The gate across Montana Creek Road restricts access beyond the Hank Harmon Rifle Range from November through May. (Photo courtesy of Frankie Pillifant)

Winter is coming and competition over a popular trail in Juneau has pit winter sports enthusiasts against each other. 

One group says they should have exclusive winter access to the snow. The other feels that public lands should be shared among all users. 

For half the year, a locked gate blocks vehicle access on Montana Creek Road past a certain point.

That wasn’t always the case, but dumping and other illegal activities became a concern several years ago.

Now, snowmachines and four-wheelers access the road through a side entrance in the winter. 

That’s caused problems for the Juneau Nordic Ski Club, which has its own grooming equipment and spends hundreds of hours maintaining a cross country trail along the road.

“We’re expending member dollars to buy the equipment and the fuel and the repairs, and then if somebody goes up there on a motorized (vehicle), it takes us hours to fix it,” said Frankie Pillifant, president of the club. “You can’t simply just run up there and groom it, smooth it down. It takes more work.”

She said in other places she’s lived in Alaska, like Anchorage and Fairbanks, there’s plenty of space and snow for cross country skiing. 

But in Juneau, that’s not the case. 

“Montana Creek is what we call our snow hole. It has snow when there’s no snow anywhere else to ski on, whether it’s the campground or the lake or Eaglecrest,” Pillifant said. 

With winters getting warmer, it’s getting harder to access reliable snow for skiing. The club has permission from the city to maintain the groomed trail throughout the winter.

Pillifant said safety is also an issue when motorized vehicles are on the narrow road. 

So the club sent a request to the city asking them to restrict winter access so that only cross country skiers, hikers and other non-motorized users could access the road. 

But, Montana Creek is also the way to get to state lands popular with All-Terrain Vehicle and snowmachine riders. That request didn’t sit well with them. 
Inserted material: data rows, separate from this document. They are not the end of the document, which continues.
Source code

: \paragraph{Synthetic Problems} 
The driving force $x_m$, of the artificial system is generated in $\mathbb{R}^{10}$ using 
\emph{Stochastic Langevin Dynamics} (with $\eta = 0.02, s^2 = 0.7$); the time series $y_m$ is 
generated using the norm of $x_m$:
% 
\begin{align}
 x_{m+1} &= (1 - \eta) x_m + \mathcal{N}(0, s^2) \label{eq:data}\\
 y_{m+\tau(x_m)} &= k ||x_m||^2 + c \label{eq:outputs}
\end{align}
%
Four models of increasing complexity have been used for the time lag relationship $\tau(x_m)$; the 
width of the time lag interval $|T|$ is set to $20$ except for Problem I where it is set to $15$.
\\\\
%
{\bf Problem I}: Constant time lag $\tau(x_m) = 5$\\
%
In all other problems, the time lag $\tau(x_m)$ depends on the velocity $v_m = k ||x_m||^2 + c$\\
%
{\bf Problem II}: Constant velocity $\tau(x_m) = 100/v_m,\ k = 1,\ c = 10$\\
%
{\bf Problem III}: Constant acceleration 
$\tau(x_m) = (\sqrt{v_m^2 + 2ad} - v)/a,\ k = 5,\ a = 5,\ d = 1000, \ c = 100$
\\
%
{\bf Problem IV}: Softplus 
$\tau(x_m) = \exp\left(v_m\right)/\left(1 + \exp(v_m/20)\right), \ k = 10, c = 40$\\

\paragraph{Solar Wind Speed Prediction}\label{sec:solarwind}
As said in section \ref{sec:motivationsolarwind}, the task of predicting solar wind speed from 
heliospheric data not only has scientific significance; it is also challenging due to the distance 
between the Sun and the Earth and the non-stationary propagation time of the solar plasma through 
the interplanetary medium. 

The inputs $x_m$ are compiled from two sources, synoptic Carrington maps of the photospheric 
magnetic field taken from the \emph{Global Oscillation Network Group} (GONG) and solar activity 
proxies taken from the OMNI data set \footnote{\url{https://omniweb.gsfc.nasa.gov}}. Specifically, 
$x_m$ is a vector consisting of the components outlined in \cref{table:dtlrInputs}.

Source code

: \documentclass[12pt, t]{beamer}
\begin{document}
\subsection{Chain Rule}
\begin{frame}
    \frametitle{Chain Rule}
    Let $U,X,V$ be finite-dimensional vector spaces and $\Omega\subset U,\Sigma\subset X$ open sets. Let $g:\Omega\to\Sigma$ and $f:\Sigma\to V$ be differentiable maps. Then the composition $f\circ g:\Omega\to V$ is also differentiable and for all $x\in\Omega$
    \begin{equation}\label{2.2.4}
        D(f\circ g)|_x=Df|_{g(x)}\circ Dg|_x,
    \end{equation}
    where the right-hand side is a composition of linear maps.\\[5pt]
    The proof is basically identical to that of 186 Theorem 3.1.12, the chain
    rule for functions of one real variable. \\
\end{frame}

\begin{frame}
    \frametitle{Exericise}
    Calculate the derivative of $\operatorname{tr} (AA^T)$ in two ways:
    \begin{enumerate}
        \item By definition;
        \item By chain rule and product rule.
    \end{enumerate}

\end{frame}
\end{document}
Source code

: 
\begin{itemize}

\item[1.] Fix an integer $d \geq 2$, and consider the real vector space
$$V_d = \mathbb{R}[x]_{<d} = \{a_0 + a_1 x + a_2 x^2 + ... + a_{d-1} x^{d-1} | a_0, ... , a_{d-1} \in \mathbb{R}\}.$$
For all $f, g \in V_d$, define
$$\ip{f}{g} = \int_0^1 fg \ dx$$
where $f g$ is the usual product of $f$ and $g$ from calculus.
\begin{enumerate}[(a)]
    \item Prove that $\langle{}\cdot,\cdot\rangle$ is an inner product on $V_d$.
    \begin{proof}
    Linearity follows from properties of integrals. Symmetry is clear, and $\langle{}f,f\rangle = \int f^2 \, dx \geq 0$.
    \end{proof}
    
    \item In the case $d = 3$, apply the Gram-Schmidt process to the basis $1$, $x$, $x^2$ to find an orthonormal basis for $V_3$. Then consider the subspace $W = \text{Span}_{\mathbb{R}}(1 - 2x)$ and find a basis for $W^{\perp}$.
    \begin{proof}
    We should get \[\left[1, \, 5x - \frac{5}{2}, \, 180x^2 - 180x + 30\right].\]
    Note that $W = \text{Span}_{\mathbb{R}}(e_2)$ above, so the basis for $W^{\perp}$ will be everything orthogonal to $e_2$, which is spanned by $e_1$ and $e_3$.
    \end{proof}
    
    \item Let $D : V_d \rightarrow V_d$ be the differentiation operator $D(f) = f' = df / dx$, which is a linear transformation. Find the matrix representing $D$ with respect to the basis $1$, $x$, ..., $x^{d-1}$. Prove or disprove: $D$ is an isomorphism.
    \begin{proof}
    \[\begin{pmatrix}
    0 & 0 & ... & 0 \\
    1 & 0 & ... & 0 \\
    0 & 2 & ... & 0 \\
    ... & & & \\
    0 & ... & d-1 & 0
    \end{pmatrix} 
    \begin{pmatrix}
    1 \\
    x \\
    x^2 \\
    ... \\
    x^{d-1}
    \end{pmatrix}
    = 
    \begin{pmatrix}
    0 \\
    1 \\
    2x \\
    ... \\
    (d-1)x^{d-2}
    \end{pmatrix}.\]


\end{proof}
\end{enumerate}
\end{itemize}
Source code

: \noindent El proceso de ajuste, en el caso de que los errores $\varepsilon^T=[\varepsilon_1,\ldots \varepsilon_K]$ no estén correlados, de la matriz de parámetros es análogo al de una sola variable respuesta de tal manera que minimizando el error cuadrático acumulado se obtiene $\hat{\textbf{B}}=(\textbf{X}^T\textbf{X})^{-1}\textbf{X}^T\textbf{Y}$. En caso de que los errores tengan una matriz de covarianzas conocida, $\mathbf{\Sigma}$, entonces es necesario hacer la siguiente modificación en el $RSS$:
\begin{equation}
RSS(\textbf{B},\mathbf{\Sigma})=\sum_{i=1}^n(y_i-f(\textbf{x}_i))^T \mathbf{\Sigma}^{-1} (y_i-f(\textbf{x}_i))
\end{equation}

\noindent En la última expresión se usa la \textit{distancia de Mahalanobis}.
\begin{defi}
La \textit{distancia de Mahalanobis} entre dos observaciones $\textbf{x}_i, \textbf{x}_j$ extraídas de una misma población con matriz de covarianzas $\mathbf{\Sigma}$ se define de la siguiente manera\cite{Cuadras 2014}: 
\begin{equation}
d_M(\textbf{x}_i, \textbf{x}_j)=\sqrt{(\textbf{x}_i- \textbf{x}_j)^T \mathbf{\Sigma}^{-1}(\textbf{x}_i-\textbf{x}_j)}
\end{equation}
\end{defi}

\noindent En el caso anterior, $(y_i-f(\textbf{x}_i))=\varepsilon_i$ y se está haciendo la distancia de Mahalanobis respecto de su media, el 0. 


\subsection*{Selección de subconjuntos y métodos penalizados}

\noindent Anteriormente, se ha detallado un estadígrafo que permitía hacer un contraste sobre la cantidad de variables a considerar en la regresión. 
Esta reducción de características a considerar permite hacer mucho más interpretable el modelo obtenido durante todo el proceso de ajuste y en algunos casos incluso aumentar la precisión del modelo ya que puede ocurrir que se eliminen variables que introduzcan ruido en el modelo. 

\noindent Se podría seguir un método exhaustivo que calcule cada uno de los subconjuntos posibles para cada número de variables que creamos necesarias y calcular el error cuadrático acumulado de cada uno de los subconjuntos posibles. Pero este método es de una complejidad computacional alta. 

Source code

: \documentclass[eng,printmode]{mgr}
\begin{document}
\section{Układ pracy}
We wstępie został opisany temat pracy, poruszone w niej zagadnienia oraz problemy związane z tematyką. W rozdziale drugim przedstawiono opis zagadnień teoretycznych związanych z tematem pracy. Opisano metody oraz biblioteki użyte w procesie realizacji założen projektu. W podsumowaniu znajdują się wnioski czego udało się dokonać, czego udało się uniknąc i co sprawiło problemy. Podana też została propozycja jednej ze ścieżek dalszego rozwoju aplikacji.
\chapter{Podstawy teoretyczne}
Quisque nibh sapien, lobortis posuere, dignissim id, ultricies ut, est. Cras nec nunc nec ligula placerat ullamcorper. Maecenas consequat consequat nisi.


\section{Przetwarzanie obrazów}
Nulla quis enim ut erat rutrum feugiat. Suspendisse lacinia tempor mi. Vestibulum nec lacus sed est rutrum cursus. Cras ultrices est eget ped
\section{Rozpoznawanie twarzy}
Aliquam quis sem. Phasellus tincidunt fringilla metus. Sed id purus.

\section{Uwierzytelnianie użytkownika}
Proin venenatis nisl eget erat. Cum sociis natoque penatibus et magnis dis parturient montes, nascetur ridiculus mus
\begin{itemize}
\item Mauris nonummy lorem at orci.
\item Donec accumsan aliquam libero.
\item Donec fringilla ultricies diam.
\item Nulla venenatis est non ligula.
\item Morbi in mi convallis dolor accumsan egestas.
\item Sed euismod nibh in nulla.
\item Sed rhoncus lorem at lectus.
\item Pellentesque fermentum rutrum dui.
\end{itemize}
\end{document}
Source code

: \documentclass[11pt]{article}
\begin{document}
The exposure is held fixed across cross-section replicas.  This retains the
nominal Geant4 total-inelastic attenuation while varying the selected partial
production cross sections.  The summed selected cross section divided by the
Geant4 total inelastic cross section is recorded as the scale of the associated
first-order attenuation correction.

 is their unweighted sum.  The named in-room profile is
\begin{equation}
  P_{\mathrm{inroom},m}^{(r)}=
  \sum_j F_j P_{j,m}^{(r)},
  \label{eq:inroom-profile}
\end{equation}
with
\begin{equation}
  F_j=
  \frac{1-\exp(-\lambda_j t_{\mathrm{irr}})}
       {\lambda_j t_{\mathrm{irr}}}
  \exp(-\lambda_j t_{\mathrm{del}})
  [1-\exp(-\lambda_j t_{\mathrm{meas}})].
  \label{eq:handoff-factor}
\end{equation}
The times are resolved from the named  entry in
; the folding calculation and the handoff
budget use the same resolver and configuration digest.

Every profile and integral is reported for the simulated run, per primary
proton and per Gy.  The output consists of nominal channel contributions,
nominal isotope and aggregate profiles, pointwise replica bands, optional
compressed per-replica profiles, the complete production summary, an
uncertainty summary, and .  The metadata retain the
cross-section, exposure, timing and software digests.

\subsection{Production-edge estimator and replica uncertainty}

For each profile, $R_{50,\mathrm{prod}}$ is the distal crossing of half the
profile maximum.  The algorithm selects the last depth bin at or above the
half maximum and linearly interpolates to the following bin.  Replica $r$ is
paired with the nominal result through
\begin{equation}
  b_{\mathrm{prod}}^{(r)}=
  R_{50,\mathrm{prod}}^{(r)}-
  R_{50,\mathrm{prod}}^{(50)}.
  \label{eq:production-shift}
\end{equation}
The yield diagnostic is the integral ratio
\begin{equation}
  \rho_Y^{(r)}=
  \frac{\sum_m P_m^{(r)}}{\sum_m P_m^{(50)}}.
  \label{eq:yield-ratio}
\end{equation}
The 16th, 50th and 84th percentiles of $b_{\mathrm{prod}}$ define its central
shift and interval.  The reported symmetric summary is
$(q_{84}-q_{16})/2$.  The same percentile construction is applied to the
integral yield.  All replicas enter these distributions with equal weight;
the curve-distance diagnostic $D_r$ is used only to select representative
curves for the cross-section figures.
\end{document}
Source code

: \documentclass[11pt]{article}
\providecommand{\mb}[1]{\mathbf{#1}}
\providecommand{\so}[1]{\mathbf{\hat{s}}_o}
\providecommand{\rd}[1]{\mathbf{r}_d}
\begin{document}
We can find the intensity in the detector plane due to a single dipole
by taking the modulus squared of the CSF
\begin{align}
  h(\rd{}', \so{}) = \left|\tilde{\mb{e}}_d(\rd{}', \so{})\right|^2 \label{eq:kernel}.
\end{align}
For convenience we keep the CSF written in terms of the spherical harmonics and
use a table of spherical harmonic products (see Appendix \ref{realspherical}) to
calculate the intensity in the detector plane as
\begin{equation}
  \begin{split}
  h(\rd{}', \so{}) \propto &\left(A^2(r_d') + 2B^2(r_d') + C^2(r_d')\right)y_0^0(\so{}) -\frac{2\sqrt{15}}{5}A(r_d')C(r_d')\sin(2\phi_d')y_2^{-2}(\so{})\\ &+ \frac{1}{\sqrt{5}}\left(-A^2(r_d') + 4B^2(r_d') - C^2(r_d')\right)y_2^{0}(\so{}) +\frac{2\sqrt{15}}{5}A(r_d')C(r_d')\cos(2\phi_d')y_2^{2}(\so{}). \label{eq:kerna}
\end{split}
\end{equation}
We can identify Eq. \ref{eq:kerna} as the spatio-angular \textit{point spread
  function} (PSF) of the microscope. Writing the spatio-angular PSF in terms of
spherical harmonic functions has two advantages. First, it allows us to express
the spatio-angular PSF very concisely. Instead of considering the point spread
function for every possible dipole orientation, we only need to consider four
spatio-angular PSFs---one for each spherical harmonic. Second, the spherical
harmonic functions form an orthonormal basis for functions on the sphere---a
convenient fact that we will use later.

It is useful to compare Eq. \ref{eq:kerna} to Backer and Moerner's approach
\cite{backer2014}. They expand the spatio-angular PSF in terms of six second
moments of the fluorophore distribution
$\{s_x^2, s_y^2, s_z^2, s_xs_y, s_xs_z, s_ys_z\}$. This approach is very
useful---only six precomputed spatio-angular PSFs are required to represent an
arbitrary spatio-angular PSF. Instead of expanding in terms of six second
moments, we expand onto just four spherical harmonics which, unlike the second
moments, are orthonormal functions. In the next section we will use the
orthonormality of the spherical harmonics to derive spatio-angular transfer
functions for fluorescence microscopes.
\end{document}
“We’re all for, you know, having all kinds of activities in that area,” said Darin Crapo from the Juneau Off-Road Association. “It’s public land. It should be shared publicly.”

The group circulated a petition that has more than a thousand signatures and encouraged off-road enthusiasts to let the city know how they feel about losing access to Montana Creek. 

The response has been vocal online. ATV and snow machine users have limited options to ride legally in Juneau.

“It sets, to me, a dangerous precedent where what else are we going to lose? Who else is going to lose? What’s the next group that gets denied something?” Crapo said. 

He said he tried to reach out to the ski club to find a compromise between off road vehicles and cross country skiers. 

But, that conversation didn’t go anywhere. Pillifant said she feels they already have a compromise.

“If it went the way we’d like it, we get it from November to May and they get it from May to November,” she said.

In the end, the city will decide who gets winter access. Parks and Recreation is collecting public comment between now and Sept. 30.

Members of the Parks and Rec Advisory Committee and the Juneau Assembly have already received a number of messages about the topic.

The committee is scheduled to discuss it on Oct. 12. They’ll likely make a recommendation to the city manager.

Hopefully, that happens before the snow starts to fall. 

The city is also working on a Juneau trails plan — a document that lays out priorities for the local trail system for the next two decades. 

A survey asking locals to weigh-in had more than 1,300 responses by the end of August. A draft of that plan is expected by next spring.